It might not be obvious but my tinderbox is testing the “unstable” ~x86 keyword of Gentoo. This choice was originally due to the kind of testing (the latest and greatest version of packages for which we don’t know the averse effects of), and I think it has helped tremendously, up to now, to catch things that could have otherwise bit people months, if not years later, especially for the least-used packages. Unfortunately that decision also meant ignoring for the most part the other, now more common architecture (amd64 — although I wonder if the new, experimental amd32 architecture would take its place), as well as ignoring the stable branch of Gentoo, which is luckily tracked by other people from time to time.
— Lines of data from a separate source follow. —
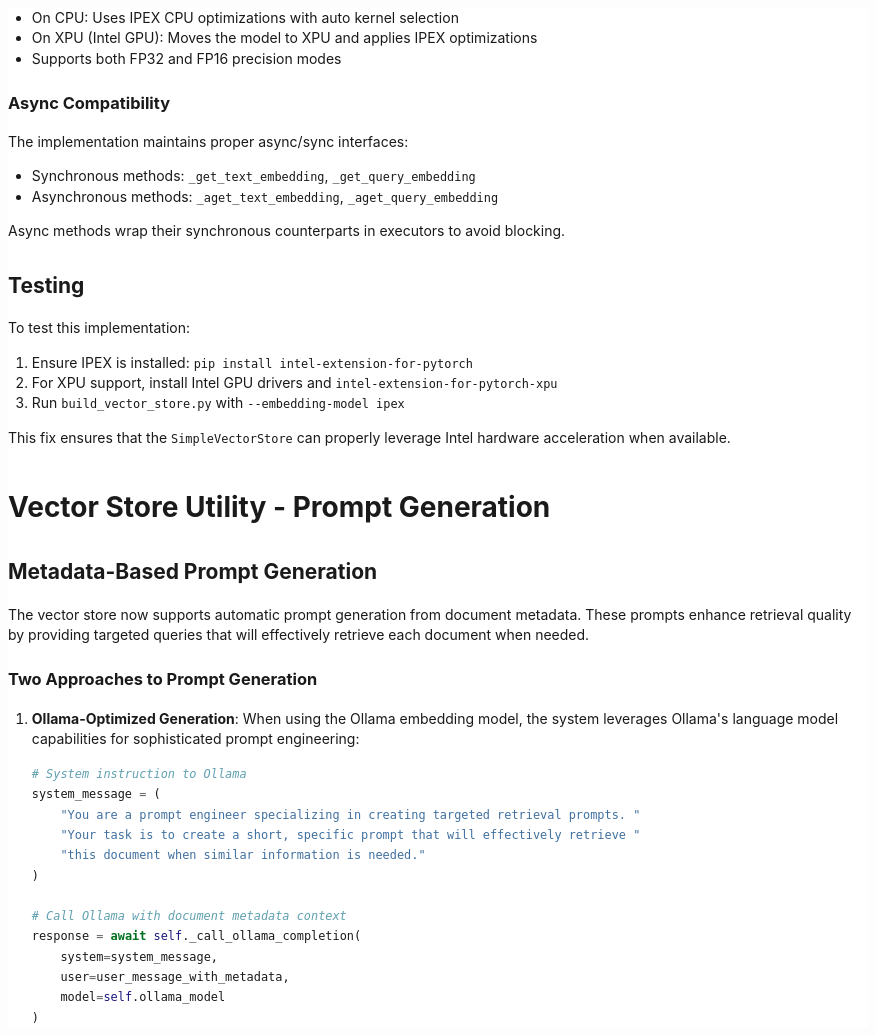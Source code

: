 - On CPU: Uses IPEX CPU optimizations with auto kernel selection
- On XPU (Intel GPU): Moves the model to XPU and applies IPEX optimizations
- Supports both FP32 and FP16 precision modes

### Async Compatibility

The implementation maintains proper async/sync interfaces:

- Synchronous methods: `_get_text_embedding`, `_get_query_embedding`
- Asynchronous methods: `_aget_text_embedding`, `_aget_query_embedding` 

Async methods wrap their synchronous counterparts in executors to avoid blocking.

## Testing

To test this implementation:

1. Ensure IPEX is installed: `pip install intel-extension-for-pytorch`
2. For XPU support, install Intel GPU drivers and `intel-extension-for-pytorch-xpu`
3. Run `build_vector_store.py` with `--embedding-model ipex`

This fix ensures that the `SimpleVectorStore` can properly leverage Intel hardware acceleration when available.

# Vector Store Utility - Prompt Generation

## Metadata-Based Prompt Generation

The vector store now supports automatic prompt generation from document metadata. These prompts 
enhance retrieval quality by providing targeted queries that will effectively retrieve 
each document when needed.

### Two Approaches to Prompt Generation

1. **Ollama-Optimized Generation**:
   When using the Ollama embedding model, the system leverages Ollama's language model 
   capabilities for sophisticated prompt engineering:
   
   ```python
   # System instruction to Ollama
   system_message = (
       "You are a prompt engineer specializing in creating targeted retrieval prompts. "
       "Your task is to create a short, specific prompt that will effectively retrieve "
       "this document when similar information is needed."
   )
   
   # Call Ollama with document metadata context
   response = await self._call_ollama_completion(
       system=system_message,
       user=user_message_with_metadata,
       model=self.ollama_model
   )
   ```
Lacking continuous testing though, what is actually considered stable, sometimes it’s not very much so. This problem is further increased by the fact that sometimes the stable requests aren’t proper by themselves: it can be an user asking to stable a package, and the arch teams being called before they should have, it might be an overseen issue that the maintainer didn’t think of, or it might simply be that multiple maintainers had different feelings about stabilisation, which happens pretty often in team-maintained packages.
Whatever the case, once a stable request has been filed, it is quite rare that issues are brought up that are severe enough the stable is denied: it might be that the current stable is in a much worse shape, or maybe it’s a security stable request, or a required dependency of something following one of those destinies. I find this a bit unfortunate, I’m always happy when issues are brought up that delay a stable, even if that sometimes means having to skip a whole generation of a package, just as long as they mean having a nicer stable package.
Testing a package is obviously a pretty taxing task: we have numbers of combination of USE flags, compiler and linker flags, features, and so on so forth. For some packages, such as PHP, testing every and each combination of USE flags is not only infeasible, but just impossible within this universe’s time. to make the work of the arch team developers more bearable, years ago, starting with the AMD64 team, the concept of Arch Testers was invented: so-called “power users” whose task is to test the package and give green light for stable-marking.
At first, all of the ATs were as technically capable as a full-fledged developer, to the point that most of the original ones (me included) “graduated” to full devship. With time this requirement seems to have relaxed, probably because AMD64 became usable to the average user, and no longer just to those with enough knowledge to workaround the landmines originally present when trying to use a 64-bit system as a desktop — I still remember seeing Firefox fail to build because of integer and pointer variable swaps, once that became an error-worthy mistake in GCC 3.4. Unfortunately this also meant that a number of non-apparent issues became even less apparent.
Most of these issues often end up being caused by one simple fault: lack of direction in testing. For most packages, and that includes, unfortunately, a lot of my packages, the ebuild’s selftests are nowhere near comprehensive enough to tell whether the package works or not, and unless the tester actually uses the package, there is little chance that he knows really how to test it. Sure that covers most of the common desktop packages and a huge number of server packages, but that’s far from the perfect solution since it’s the less-common packages that require more eyes on the issues.
What the problem is, with most other software, is that it might require specific hardware, software or configuration to actually be tested. And most of the time, it requires a few procedures to be applied to ensure that it is actually tested properly. At the same time, I only know of Java and Emacs team publishing proper testing procedures for at least a subset of their packages. Most packages could use such a documentation, but it’s not something that maintainers, me included, are used to work on. I think that one of the most important tasks here, is to remind developers when asking stable to come up with a testing plan. Maybe after asking a few times, we’ll get to work and write up that documentation, once and for all.